Work to complete: For this task, copy all of the data below exactly and skip the pictures.

[[ Excerpted records open ]]

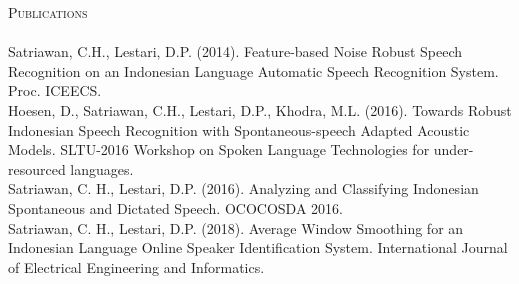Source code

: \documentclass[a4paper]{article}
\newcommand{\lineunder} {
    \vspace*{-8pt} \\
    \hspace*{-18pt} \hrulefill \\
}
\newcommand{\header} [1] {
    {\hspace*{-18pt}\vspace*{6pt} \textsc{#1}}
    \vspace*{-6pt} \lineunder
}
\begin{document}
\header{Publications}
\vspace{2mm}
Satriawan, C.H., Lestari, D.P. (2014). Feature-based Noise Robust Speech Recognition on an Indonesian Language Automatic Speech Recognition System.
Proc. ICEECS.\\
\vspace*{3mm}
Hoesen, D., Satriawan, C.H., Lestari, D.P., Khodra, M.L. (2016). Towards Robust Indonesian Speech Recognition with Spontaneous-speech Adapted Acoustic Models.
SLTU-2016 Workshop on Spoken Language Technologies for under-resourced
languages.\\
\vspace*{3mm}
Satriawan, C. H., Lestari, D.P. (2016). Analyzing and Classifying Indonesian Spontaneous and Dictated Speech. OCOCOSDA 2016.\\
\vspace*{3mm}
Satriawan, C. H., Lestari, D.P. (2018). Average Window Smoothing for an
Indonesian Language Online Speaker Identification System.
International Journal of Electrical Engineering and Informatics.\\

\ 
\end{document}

[[ Excerpted records closed ]]

Result of the task:
Source code

: \documentclass[a4paper]{article}
\newcommand{\lineunder} {
    \vspace*{-8pt} \\
    \hspace*{-18pt} \hrulefill \\
}
\newcommand{\header} [1] {
    {\hspace*{-18pt}\vspace*{6pt} \textsc{#1}}
    \vspace*{-6pt} \lineunder
}
\begin{document}
\header{Publications}
\vspace{2mm}
Satriawan, C.H., Lestari, D.P. (2014). Feature-based Noise Robust Speech Recognition on an Indonesian Language Automatic Speech Recognition System.
Proc. ICEECS.\\
\vspace*{3mm}
Hoesen, D., Satriawan, C.H., Lestari, D.P., Khodra, M.L. (2016). Towards Robust Indonesian Speech Recognition with Spontaneous-speech Adapted Acoustic Models.
SLTU-2016 Workshop on Spoken Language Technologies for under-resourced
languages.\\
\vspace*{3mm}
Satriawan, C. H., Lestari, D.P. (2016). Analyzing and Classifying Indonesian Spontaneous and Dictated Speech. OCOCOSDA 2016.\\
\vspace*{3mm}
Satriawan, C. H., Lestari, D.P. (2018). Average Window Smoothing for an
Indonesian Language Online Speaker Identification System.
International Journal of Electrical Engineering and Informatics.\\

\ 
\end{document}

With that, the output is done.